◆ **MATERIAL FOR THIS EXERCISE**:
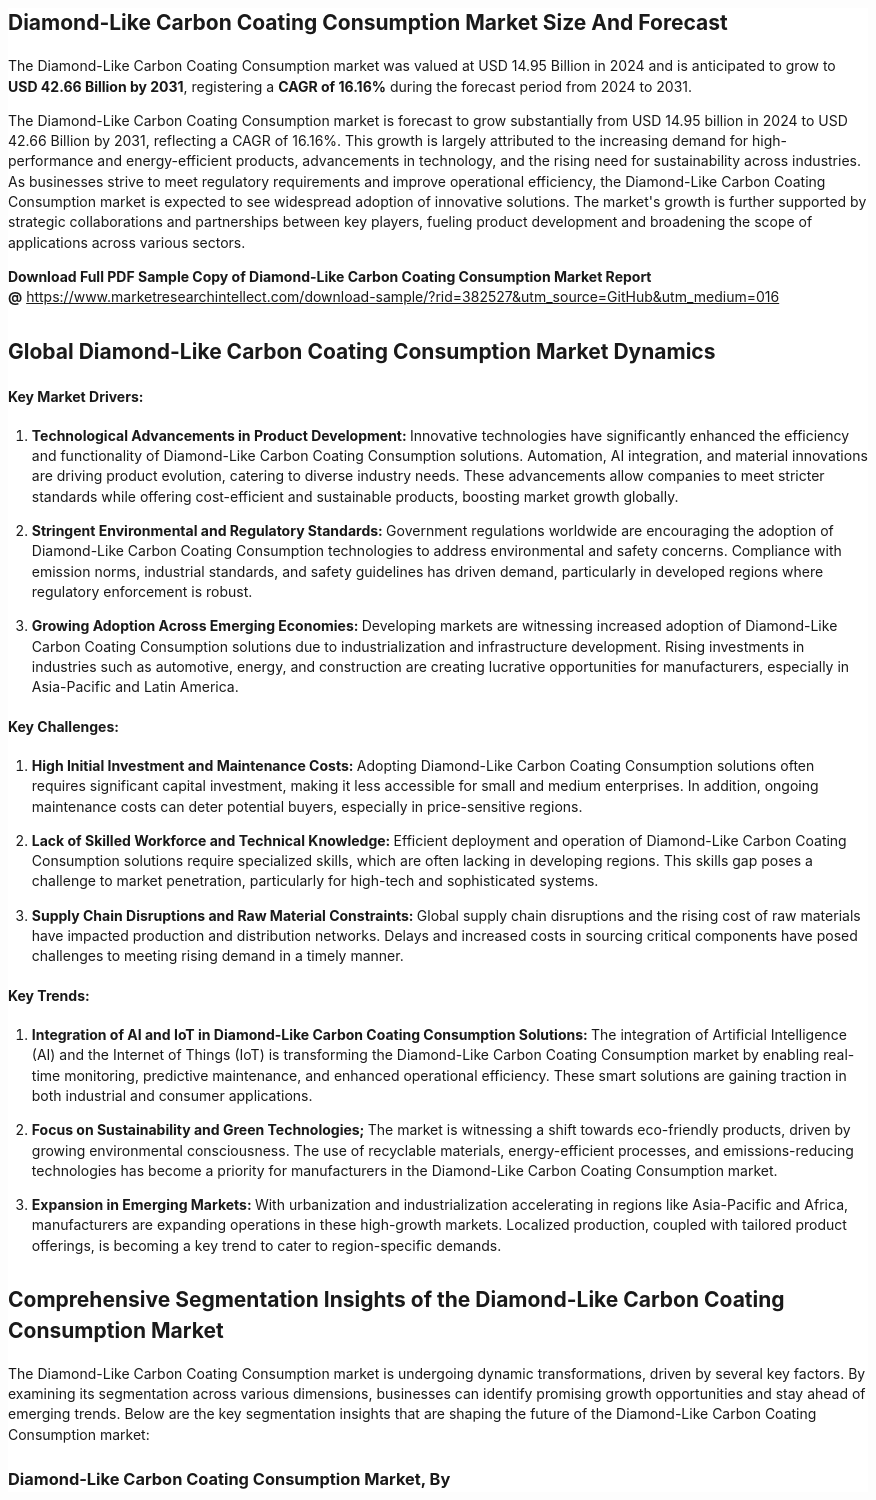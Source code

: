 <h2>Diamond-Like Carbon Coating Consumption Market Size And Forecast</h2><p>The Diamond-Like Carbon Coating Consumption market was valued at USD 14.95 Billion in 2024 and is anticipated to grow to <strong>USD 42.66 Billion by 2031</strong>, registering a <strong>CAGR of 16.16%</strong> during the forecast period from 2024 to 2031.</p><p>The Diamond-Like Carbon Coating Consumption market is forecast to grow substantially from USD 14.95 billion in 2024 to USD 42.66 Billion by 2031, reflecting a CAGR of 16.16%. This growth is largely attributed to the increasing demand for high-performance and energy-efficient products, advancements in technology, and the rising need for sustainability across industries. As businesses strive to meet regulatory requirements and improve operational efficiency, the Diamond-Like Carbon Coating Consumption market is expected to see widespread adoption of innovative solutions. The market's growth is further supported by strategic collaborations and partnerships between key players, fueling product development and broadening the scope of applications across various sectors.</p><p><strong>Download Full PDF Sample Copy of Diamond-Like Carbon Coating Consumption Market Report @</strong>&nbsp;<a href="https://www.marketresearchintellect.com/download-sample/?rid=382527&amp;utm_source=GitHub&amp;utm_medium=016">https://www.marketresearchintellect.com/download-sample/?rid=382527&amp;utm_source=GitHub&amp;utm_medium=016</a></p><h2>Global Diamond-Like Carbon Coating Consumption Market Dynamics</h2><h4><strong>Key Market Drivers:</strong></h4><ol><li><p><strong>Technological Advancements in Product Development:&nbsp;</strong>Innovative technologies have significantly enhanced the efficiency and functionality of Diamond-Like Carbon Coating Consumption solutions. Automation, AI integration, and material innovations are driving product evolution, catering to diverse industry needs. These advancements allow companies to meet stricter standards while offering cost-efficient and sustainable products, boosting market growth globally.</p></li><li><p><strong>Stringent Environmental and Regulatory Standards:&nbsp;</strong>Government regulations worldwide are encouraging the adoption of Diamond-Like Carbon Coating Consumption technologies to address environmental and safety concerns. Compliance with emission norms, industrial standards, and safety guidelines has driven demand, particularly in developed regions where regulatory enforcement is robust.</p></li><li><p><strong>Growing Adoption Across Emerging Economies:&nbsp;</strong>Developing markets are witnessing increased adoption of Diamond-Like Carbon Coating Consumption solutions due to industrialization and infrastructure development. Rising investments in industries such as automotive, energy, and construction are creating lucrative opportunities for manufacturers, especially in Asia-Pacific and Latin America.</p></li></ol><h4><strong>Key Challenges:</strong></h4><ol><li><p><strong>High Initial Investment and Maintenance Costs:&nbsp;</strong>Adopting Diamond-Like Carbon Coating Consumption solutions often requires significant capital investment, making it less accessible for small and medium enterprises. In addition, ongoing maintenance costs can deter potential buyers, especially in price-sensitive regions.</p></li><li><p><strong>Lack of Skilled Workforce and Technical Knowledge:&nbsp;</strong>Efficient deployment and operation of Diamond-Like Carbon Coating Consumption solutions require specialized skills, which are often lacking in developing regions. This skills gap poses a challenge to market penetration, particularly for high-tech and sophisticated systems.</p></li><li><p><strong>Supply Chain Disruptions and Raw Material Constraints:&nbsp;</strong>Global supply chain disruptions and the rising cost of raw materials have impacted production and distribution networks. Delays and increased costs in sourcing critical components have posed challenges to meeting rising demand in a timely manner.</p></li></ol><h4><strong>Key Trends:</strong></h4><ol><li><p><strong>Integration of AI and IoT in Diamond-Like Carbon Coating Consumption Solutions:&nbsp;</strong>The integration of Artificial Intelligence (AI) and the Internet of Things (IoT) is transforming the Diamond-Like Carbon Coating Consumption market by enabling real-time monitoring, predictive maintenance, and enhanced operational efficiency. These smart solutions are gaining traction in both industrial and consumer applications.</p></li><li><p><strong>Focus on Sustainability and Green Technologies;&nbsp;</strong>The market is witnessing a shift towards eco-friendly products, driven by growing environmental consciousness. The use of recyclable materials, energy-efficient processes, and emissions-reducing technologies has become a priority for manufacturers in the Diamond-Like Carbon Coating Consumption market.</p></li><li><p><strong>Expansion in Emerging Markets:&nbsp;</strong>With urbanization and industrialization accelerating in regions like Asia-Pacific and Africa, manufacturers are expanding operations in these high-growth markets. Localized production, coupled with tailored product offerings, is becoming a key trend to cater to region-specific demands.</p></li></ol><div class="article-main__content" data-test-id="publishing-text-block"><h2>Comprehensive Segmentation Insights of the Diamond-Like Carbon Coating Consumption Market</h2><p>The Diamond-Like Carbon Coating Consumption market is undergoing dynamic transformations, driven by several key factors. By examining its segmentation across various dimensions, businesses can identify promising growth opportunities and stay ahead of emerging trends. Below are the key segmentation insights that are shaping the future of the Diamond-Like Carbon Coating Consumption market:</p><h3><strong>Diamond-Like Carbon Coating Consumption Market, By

---

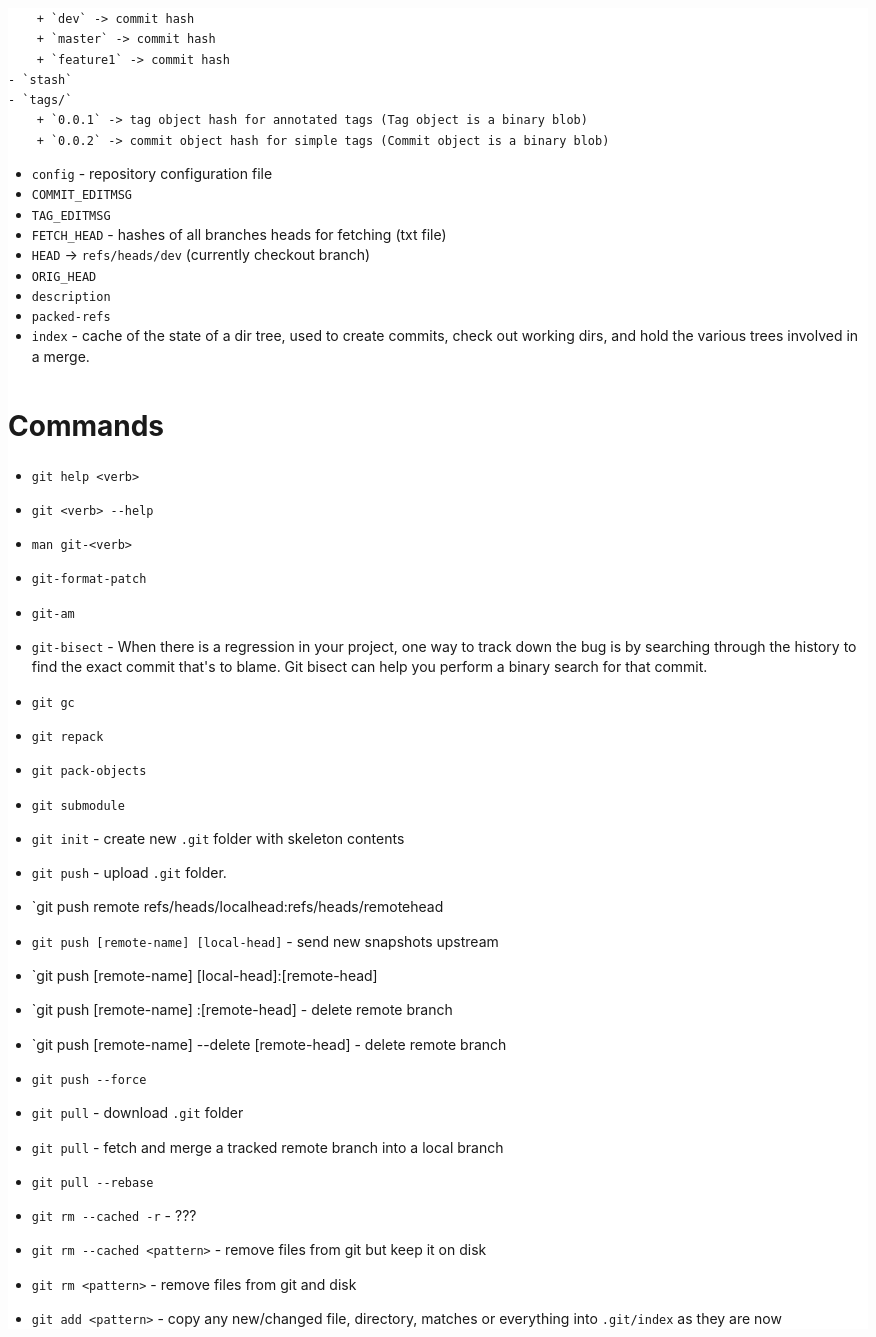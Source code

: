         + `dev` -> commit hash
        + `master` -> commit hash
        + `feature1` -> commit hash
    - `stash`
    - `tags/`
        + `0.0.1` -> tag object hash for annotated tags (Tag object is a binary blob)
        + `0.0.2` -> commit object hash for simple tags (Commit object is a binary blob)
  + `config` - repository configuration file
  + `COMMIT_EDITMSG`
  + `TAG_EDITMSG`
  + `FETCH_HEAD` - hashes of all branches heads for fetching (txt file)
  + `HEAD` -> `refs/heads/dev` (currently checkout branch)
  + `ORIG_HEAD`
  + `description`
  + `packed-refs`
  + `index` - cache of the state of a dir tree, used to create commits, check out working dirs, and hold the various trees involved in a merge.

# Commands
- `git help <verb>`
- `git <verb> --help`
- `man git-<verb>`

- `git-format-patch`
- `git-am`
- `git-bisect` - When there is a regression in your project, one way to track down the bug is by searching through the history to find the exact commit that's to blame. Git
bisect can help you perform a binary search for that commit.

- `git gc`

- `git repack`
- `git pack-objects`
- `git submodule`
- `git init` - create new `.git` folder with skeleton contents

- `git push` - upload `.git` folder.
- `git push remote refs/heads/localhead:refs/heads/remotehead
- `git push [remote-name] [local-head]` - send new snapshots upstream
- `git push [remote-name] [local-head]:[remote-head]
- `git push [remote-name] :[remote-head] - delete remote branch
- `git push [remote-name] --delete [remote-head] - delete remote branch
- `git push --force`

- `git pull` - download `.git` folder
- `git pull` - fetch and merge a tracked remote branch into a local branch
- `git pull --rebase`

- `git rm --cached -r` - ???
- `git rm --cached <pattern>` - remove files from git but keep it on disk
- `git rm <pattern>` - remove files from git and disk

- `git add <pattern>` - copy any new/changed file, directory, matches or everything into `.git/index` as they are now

...

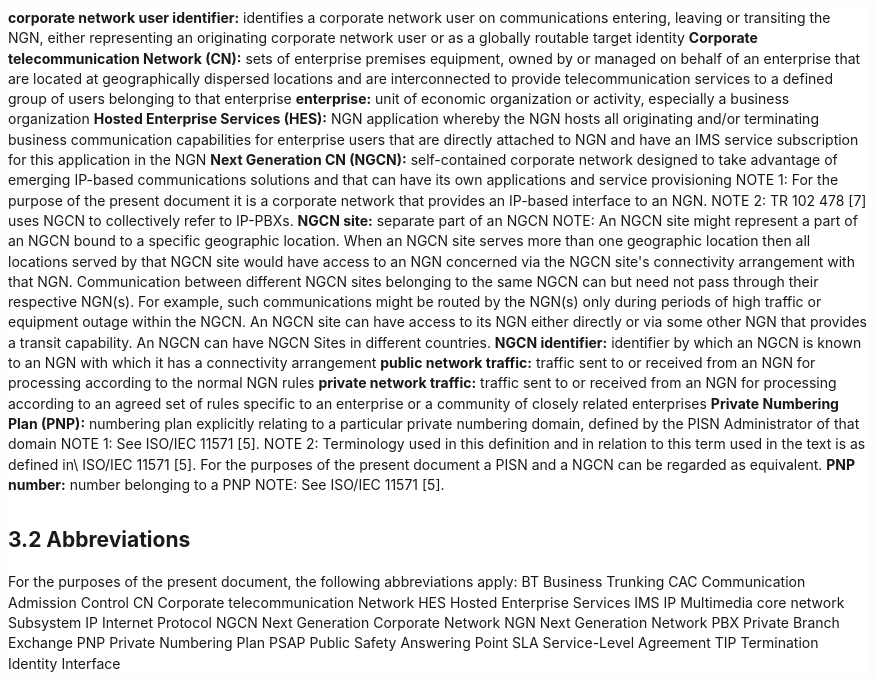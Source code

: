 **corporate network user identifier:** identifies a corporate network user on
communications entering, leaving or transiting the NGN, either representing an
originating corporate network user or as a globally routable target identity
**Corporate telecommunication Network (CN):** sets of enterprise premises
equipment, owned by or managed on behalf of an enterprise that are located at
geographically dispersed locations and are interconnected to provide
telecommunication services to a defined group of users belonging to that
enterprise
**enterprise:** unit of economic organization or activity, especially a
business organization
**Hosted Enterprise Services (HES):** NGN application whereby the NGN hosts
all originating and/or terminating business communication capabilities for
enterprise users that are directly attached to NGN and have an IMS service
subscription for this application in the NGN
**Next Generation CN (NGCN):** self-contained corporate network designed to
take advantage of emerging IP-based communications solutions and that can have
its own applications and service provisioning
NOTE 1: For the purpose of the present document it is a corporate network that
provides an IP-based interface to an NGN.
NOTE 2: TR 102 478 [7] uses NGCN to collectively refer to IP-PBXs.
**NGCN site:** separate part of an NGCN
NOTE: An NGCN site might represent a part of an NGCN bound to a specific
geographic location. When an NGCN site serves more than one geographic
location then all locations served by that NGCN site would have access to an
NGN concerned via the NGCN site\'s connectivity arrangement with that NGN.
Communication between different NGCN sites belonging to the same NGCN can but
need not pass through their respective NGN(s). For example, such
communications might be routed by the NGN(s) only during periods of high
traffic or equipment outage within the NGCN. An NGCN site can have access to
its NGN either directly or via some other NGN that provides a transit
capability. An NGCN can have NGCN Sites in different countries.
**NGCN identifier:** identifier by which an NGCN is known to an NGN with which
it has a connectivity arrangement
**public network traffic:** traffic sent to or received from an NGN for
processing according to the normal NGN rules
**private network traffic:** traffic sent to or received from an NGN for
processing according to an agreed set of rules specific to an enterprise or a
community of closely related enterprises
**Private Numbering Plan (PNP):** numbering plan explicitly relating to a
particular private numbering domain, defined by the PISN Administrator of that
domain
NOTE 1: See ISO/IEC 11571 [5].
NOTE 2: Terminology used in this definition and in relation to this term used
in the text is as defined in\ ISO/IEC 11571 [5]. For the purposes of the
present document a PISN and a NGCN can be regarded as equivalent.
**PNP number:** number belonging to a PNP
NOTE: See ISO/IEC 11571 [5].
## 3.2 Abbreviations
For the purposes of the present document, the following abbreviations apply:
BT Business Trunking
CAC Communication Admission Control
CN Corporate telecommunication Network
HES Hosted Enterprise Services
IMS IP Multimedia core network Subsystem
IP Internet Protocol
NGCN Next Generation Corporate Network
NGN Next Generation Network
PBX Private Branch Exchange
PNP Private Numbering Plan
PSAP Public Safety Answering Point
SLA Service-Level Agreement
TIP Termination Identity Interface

◆ **TASK TO CARRY OUT**: In the data above, which lines lie between the line with "PNP Private Numbering Plan" and the line with "TIP Termination Identity Interface", inclusive? Print those lines exactly and nothing else.

◆ **COMPLETED EXERCISE**:
PNP Private Numbering Plan
PSAP Public Safety Answering Point
SLA Service-Level Agreement
TIP Termination Identity Interface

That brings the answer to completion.